3-0. Il risultato peggiore di tutti. Quello che nel calcio significa dominio assoluto contro il nulla più totale. Un verdetto così nitido che ha gettato il mister in una lunga notte insonne. I bookie d’Oltremanica hanno già dimezzato le quote per l’esonero, e, si sa, quando c’è di mezzo Roman Abramovich le percentuali tendono ad alzarsi in maniera piuttosto incontrollata e incontrollabile. Ma la roulette russa può aspettare. Perché il Chelsea, per ora, non assomiglia per nulla a una squadra di Conte. O, almeno, a quelle che ci ha abituato a vedere finora. Dalla Juventus mangiatutto all’ultima, eroica Italia degli Europei: Antonio si è costruito una reputazione per essere un maestro dell’arte della motivazione, un costruttore di difese arcigne, un esempio di attaccamento alla maglia e di passione per il lavoro. Ma ora che il suo inizio perfetto in Premier League si è tramutato in una dura marcia di arresto, si faticano ancora a vedere segni di entrambe le cose.
Passare dall’arte del catenaccio con Barzagli, Bonucci e Chiellini all’arte della confusione con Luiz e Cahill per uno come Conte è già fin troppo blasfemo. Ma la difesa del Chelsea, colpevole principale delle recenti disfatte, fa veramente acqua. E la maggior parte della colpa non cade su Antonio. Cahill è stato additato come un giocatore da buttare e se l’errore contro lo Swansea non bastava a rendere l’idea, quello uguale contro i Gunners ha fatto allarmare anche il più ottimista dei tifosi di Stamford Bridge. David Luiz è più un rimpiazzo che il centrale difensivo come Bonucci e Koulibaly tanto voluto dal tecnico pugliese nella finestra di mercato estiva. Il rendimento in campo del brasiliano è a dir poco imbarazzante: zero attaccamento alla maglia, zero impegno. E c’è anche una spinosa questione capitano. Branislav Ivanovic non è lo skipper adeguato e più che dare l’esempio sta mettendo in mostra ciò che non si dovrebbe fare per vincere una partita. In infermeria ci sono Zouma e capitan Terry, l’unico rimasto a guidare le retrovie dei Blues con un sacco pieno di esperienza sulle spalle. Ma dopo questa stagione cosa ne sarà della sua squadra senza di lui? Si riuscirà a trovare un altro difensore alla sua altezza?

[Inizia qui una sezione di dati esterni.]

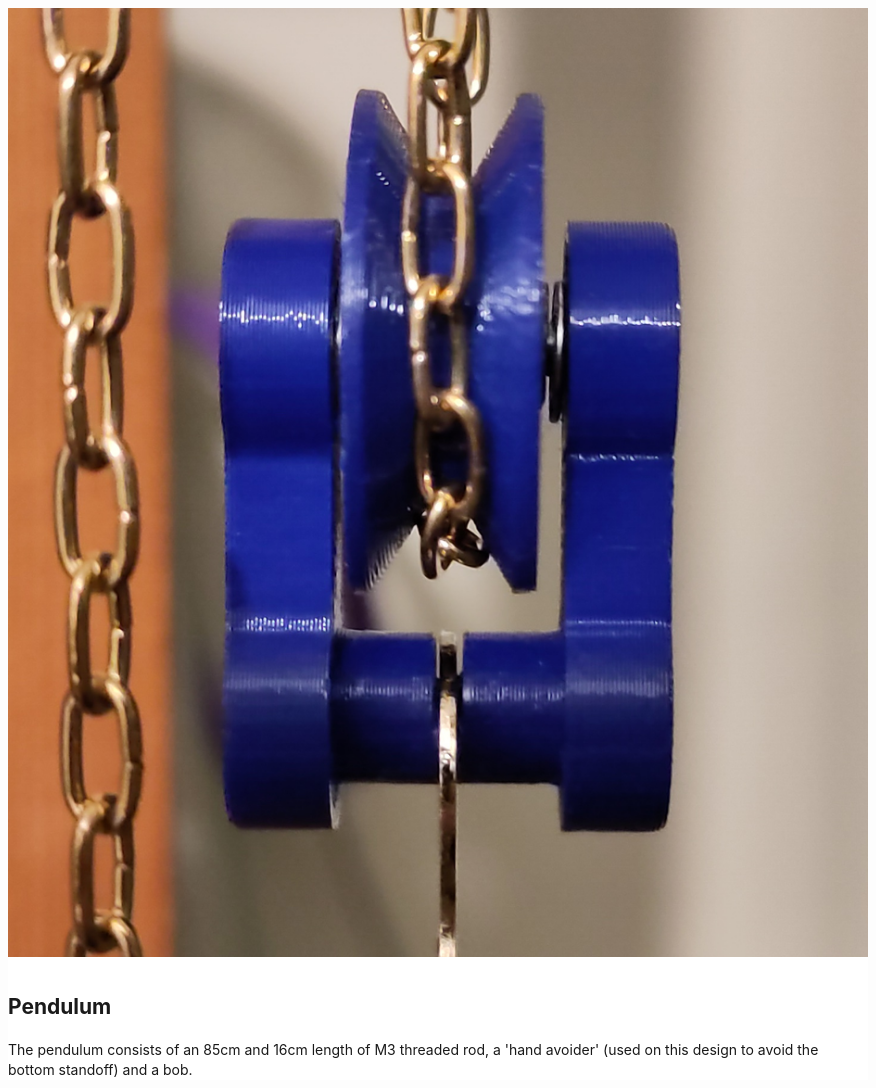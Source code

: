 ![Pulley wheel](images/clock_17_grasshopper_pulley.jpg "Assembled pulley wheel")

## Pendulum
The pendulum consists of an 85cm and 16cm length of M3 threaded rod, a 'hand avoider' (used on this design to avoid the bottom standoff) and a bob.
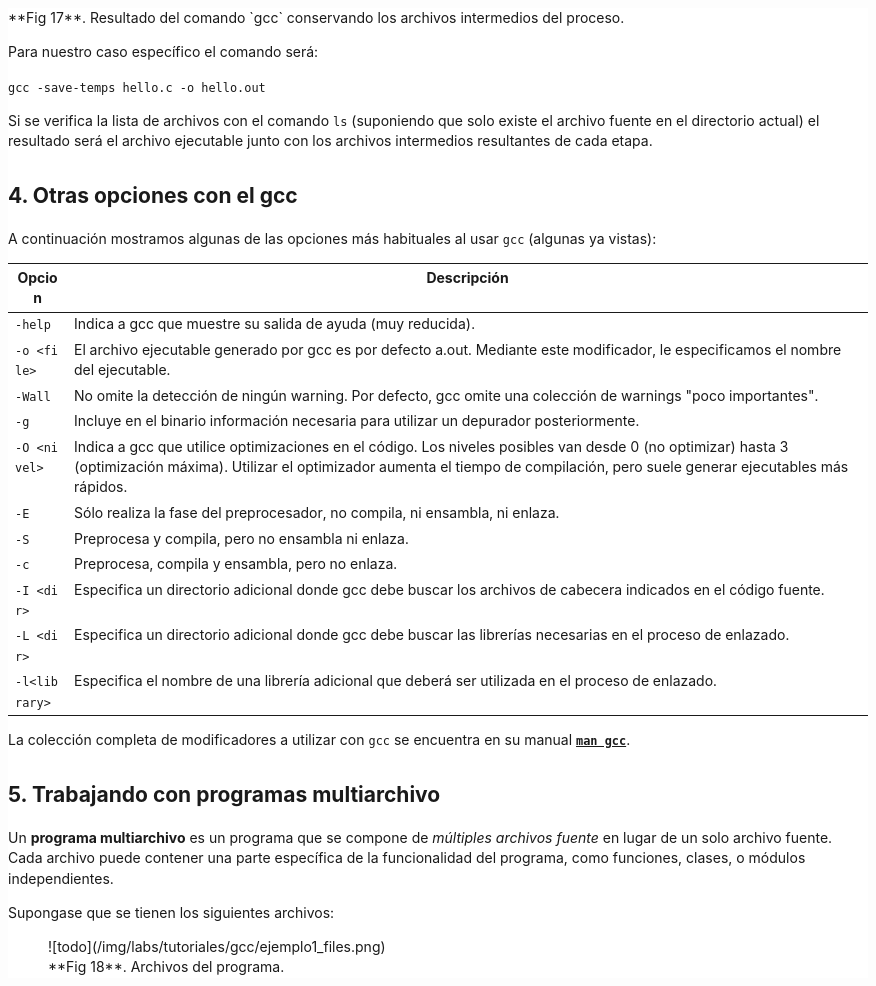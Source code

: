 <figcaption>**Fig 17**. Resultado del comando `gcc` conservando los archivos intermedios del proceso.</figcaption>
</figure>
</p>

Para nuestro caso específico el comando será:

``` 
gcc -save-temps hello.c -o hello.out 
```

Si se verifica la lista de archivos con el comando `ls` (suponiendo que solo existe el archivo fuente en el directorio actual) el resultado será el archivo ejecutable junto con los archivos intermedios resultantes de cada etapa.

## 4. Otras opciones con el gcc

A continuación mostramos algunas de las opciones más habituales al usar `gcc` (algunas ya vistas):

| Opcion | Descripción     |
|------|-------------------|
| `-help` | Indica a gcc que muestre su salida de ayuda (muy reducida).|
| `-o <file>` | El archivo ejecutable generado por gcc es por defecto a.out. Mediante este modificador, le especificamos el nombre del ejecutable.|
| `-Wall` | No omite la detección de ningún warning. Por defecto, gcc omite una colección de warnings  "poco importantes".|
| `-g` | Incluye en el binario información necesaria para utilizar un depurador posteriormente.|
| `-O <nivel>` | Indica a gcc que utilice optimizaciones en el código. Los niveles posibles van desde 0 (no optimizar) hasta 3 (optimización máxima). Utilizar el optimizador aumenta el tiempo de compilación, pero suele generar ejecutables más rápidos.|
| `-E` | Sólo realiza la fase del preprocesador, no compila, ni ensambla, ni enlaza.|
| `-S` | Preprocesa y compila, pero no ensambla ni enlaza.|
| `-c` | Preprocesa, compila y ensambla, pero no enlaza.|
| `-I <dir>` | Especifica un directorio adicional donde gcc debe buscar los archivos de cabecera indicados en el código fuente.|
| `-L <dir>` | Especifica un directorio adicional donde gcc debe buscar las librerías necesarias en el proceso de enlazado.|
| `-l<library>` | Especifica el nombre de una librería adicional que deberá ser utilizada en el proceso de enlazado.|

La colección completa de modificadores a utilizar con `gcc` se encuentra en su manual [**`man gcc`**](https://man7.org/linux/man-pages/man1/gcc.1.html).

## 5. Trabajando con programas multiarchivo

Un **programa multiarchivo** es un programa que se compone de *múltiples archivos fuente* en lugar de un solo archivo fuente. Cada archivo puede contener una parte específica de la funcionalidad del programa, como funciones, clases, o módulos independientes.

Supongase que se tienen los siguientes archivos:

<p align = 'center'>
<figure>
![todo](/img/labs/tutoriales/gcc/ejemplo1_files.png)
<figcaption>**Fig 18**. Archivos del programa.</figcaption>
</figure>
</p>
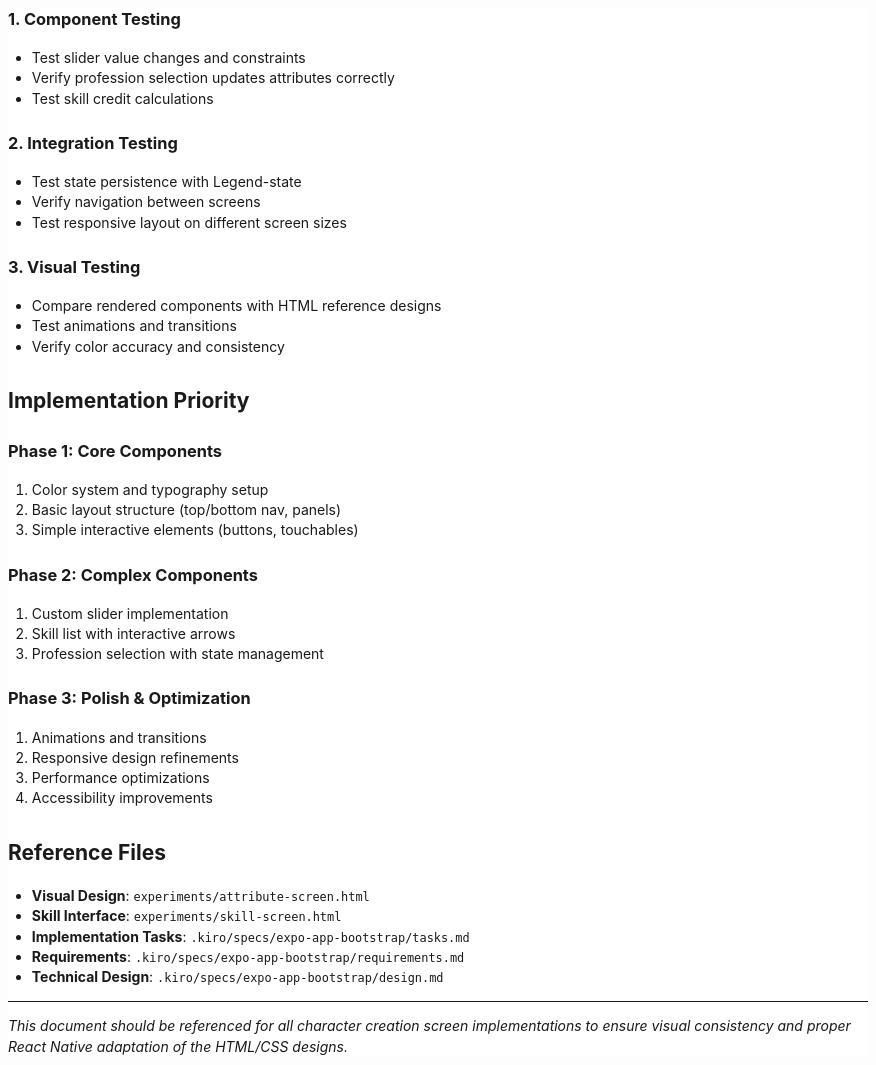 ### 1. Component Testing

- Test slider value changes and constraints
- Verify profession selection updates attributes correctly
- Test skill credit calculations

### 2. Integration Testing

- Test state persistence with Legend-state
- Verify navigation between screens
- Test responsive layout on different screen sizes

### 3. Visual Testing

- Compare rendered components with HTML reference designs
- Test animations and transitions
- Verify color accuracy and consistency

## Implementation Priority

### Phase 1: Core Components

1. Color system and typography setup
2. Basic layout structure (top/bottom nav, panels)
3. Simple interactive elements (buttons, touchables)

### Phase 2: Complex Components

1. Custom slider implementation
2. Skill list with interactive arrows
3. Profession selection with state management

### Phase 3: Polish & Optimization

1. Animations and transitions
2. Responsive design refinements
3. Performance optimizations
4. Accessibility improvements

## Reference Files

- **Visual Design**: `experiments/attribute-screen.html`
- **Skill Interface**: `experiments/skill-screen.html`
- **Implementation Tasks**: `.kiro/specs/expo-app-bootstrap/tasks.md`
- **Requirements**: `.kiro/specs/expo-app-bootstrap/requirements.md`
- **Technical Design**: `.kiro/specs/expo-app-bootstrap/design.md`

---

_This document should be referenced for all character creation screen implementations to ensure visual consistency and proper React Native adaptation of the HTML/CSS designs._
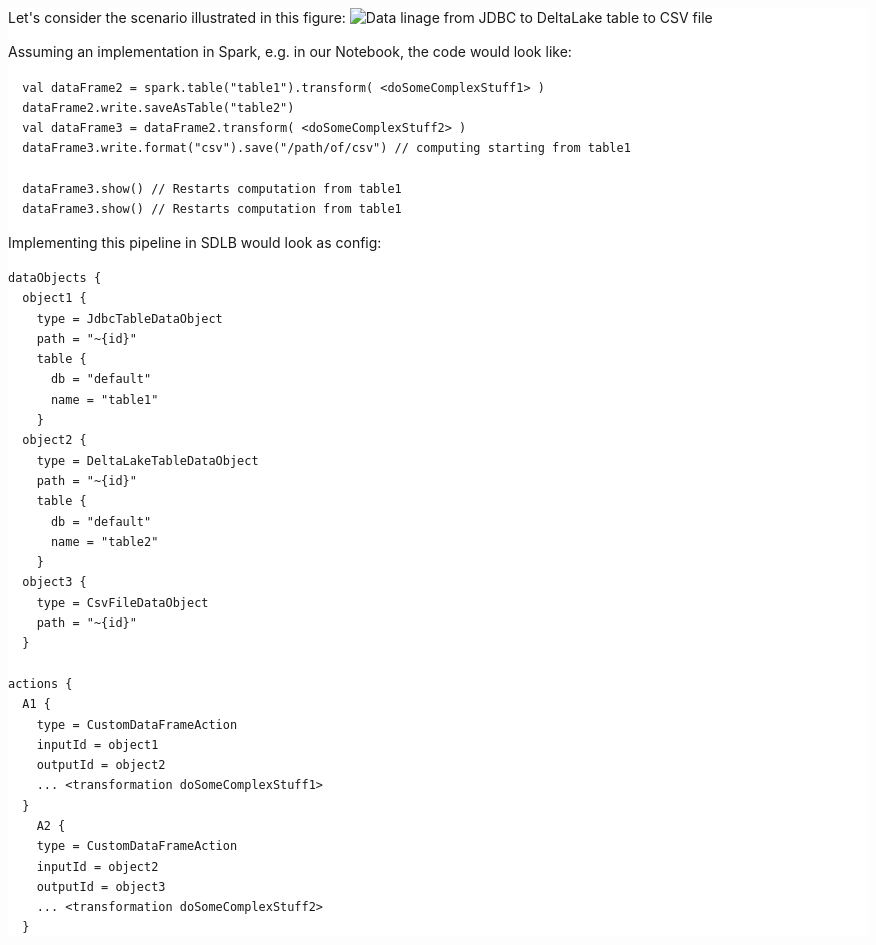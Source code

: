 Let's consider the scenario illustrated in this figure:
![Data linage from JDBC to DeltaLake table to CSV file](images/lineageExample.png)
 
Assuming an implementation in Spark, e.g. in our Notebook, the code would look like:

```
  val dataFrame2 = spark.table("table1").transform( <doSomeComplexStuff1> )
  dataFrame2.write.saveAsTable("table2")
  val dataFrame3 = dataFrame2.transform( <doSomeComplexStuff2> )
  dataFrame3.write.format("csv").save("/path/of/csv") // computing starting from table1
  
  dataFrame3.show() // Restarts computation from table1
  dataFrame3.show() // Restarts computation from table1
```

Implementing this pipeline in SDLB would look as config:
 
```
dataObjects {
  object1 {
    type = JdbcTableDataObject
    path = "~{id}"
    table {
      db = "default"
      name = "table1"
    }
  object2 {
    type = DeltaLakeTableDataObject
    path = "~{id}"
    table {
      db = "default"
      name = "table2"
    }
  object3 {
    type = CsvFileDataObject
    path = "~{id}"
  }
  
actions {
  A1 {
    type = CustomDataFrameAction
    inputId = object1
    outputId = object2
    ... <transformation doSomeComplexStuff1>
  }
    A2 {
    type = CustomDataFrameAction
    inputId = object2
    outputId = object3
    ... <transformation doSomeComplexStuff2>
  }
```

Ma c’è speranza. Ed è quella che deve iniettare Conte nell’ambiente, a partire dalla dirigenza per arrivare ai giocatori. Il suo lavoro può essere veramente in grado di cambiare l’anima di una squadra che ormai sembra svuotata, giunta alla fine totale di un ciclo. Rigenerata e gasata dall’introduzione di un nuovo allenatore, che spesso vuol dire sinonimo di un nuovo inizio, ma che altrettanto spesso porta l’atmosfera a sgonfiarsi come un palloncino. In tal senso, diametralmente opposta era la situazione del primo José Mourinho, quando raccolse da Claudio Ranieri l’eredità di un team in crescita e, a conti fatti, un lavoro molto più agevole in partenza. Il problema è che Conte sta allenando una squadra che è stata fortemente criticata per la scarsa propensione al sacrificio negli ultimi anni, lacuna che ha causato l’esonero di due degli ultimi tre allenatori a tempo pieno. L’anno scorso, i giocatori del Chelsea sono stati spesso bacchettati per le loro tendenze eccessivamente egoistiche e per il fatto di essere poco interessati alle dinamiche della squadra. Ma, eccezion fatta per l’ingaggio di Kanté, il mercato estivo non ha portato molto altro per risolvere questo problema. Complice anche il deficit linguistico per cui Antonio non si può esprimere al meglio con i suoi giocatori, lui che delle parole fa una colonna portante della sua posizione.
Sabato, dopo la partita, con il suo inglese zoppicante ma in via di miglioramento Conte ha sbottato dicendo che la sua squadra è forte solo sulla carta. Ma chi, di preciso, gli ha detto che questo Chelsea è una squadra forte sulla carta? Di certo non i suoi predecessori. Non Mourinho, che accusava i giocatori di tradirlo. Non Guus Hiddink, il quale chiarì subito che riportare il Chelsea nelle zone alte della classifica sarebbe stata un’impresa difficile. Questa è una squadra che ha possibilità di chiudere tra le prime quattro, ma non di essere considerata una grande.
Questa non è una squadra di Conte. Per la prima volta il nostro Antonio si trova ad allenare una squadra con cui non si trova per niente in sintonia. Non è una squadra che fa appassionare e che tira fuori le unghie per dimostrare che la rabbia agonistica porta ovunque. Non è una squadra che rispecchia il suo leader, il suo colonnello, il suo generale di battaglia, che non ha la sua ambizione, la sua grinta e la sua mentalità. Non è una squadra che lo seguirebbe nel girone più basso dell’inferno dantesco, se ciò significasse andarsi a prendere la vittoria. Ma comunque, con una vittoria questo weekend tutto questo passerebbe in secondo piano. Perché se perdi sei un vigliacco, ma se vinci sei un eroe.